TRY IT — Search the data for "idiomas". Return each matching line.

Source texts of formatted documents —

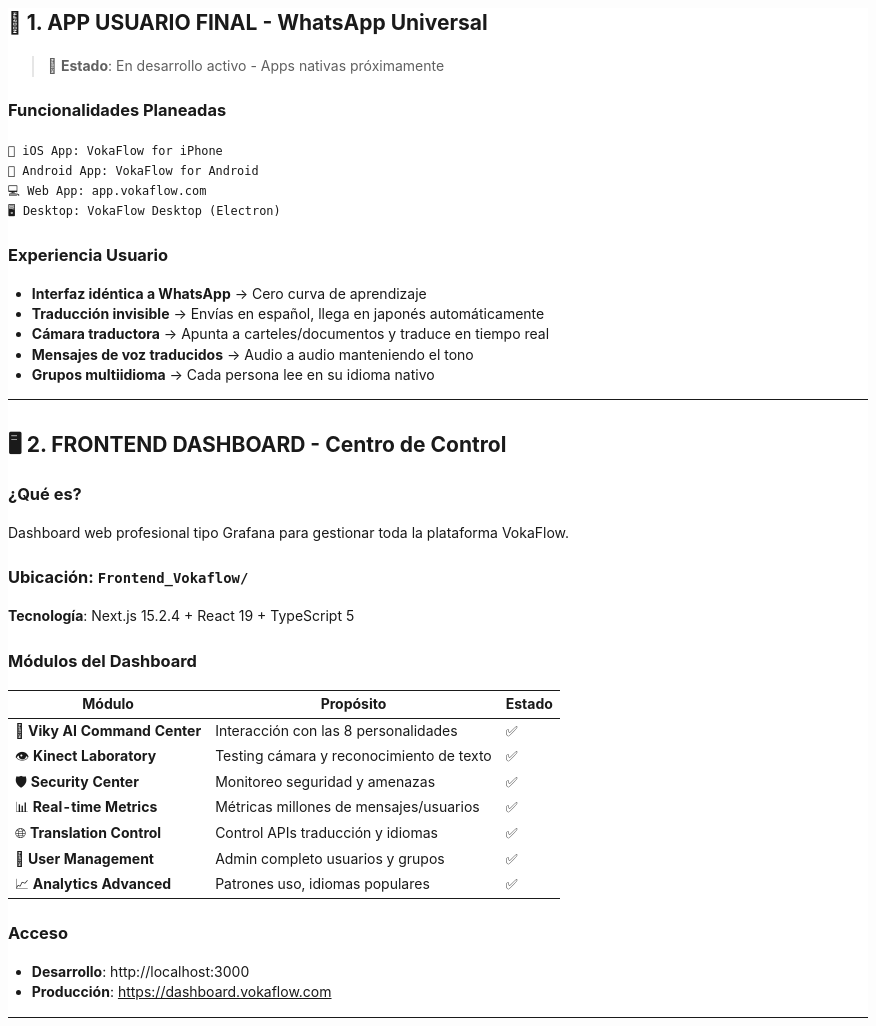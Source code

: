 
## 📱 **1. APP USUARIO FINAL - WhatsApp Universal**

> 🚧 **Estado**: En desarrollo activo - Apps nativas próximamente

### **Funcionalidades Planeadas**
```
📱 iOS App: VokaFlow for iPhone
🤖 Android App: VokaFlow for Android  
💻 Web App: app.vokaflow.com
🖥️ Desktop: VokaFlow Desktop (Electron)
```

### **Experiencia Usuario**
- **Interfaz idéntica a WhatsApp** → Cero curva de aprendizaje
- **Traducción invisible** → Envías en español, llega en japonés automáticamente
- **Cámara traductora** → Apunta a carteles/documentos y traduce en tiempo real
- **Mensajes de voz traducidos** → Audio a audio manteniendo el tono
- **Grupos multiidioma** → Cada persona lee en su idioma nativo

---

## 🖥️ **2. FRONTEND DASHBOARD - Centro de Control** 

### **¿Qué es?**
Dashboard web profesional tipo Grafana para gestionar toda la plataforma VokaFlow.

### **Ubicación**: `Frontend_Vokaflow/`
**Tecnología**: Next.js 15.2.4 + React 19 + TypeScript 5

### **Módulos del Dashboard**
| Módulo | Propósito | Estado |
|--------|-----------|--------|
| 🤖 **Viky AI Command Center** | Interacción con las 8 personalidades | ✅ |
| 👁️ **Kinect Laboratory** | Testing cámara y reconocimiento de texto | ✅ |
| 🛡️ **Security Center** | Monitoreo seguridad y amenazas | ✅ |
| 📊 **Real-time Metrics** | Métricas millones de mensajes/usuarios | ✅ |
| 🌐 **Translation Control** | Control APIs traducción y idiomas | ✅ |
| 👥 **User Management** | Admin completo usuarios y grupos | ✅ |
| 📈 **Analytics Advanced** | Patrones uso, idiomas populares | ✅ |

### **Acceso**
- **Desarrollo**: http://localhost:3000
- **Producción**: https://dashboard.vokaflow.com

---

TASK OUTPUT —
| 🌐 **Translation Control** | Control APIs traducción y idiomas | ✅ |
| 📈 **Analytics Advanced** | Patrones uso, idiomas populares | ✅ |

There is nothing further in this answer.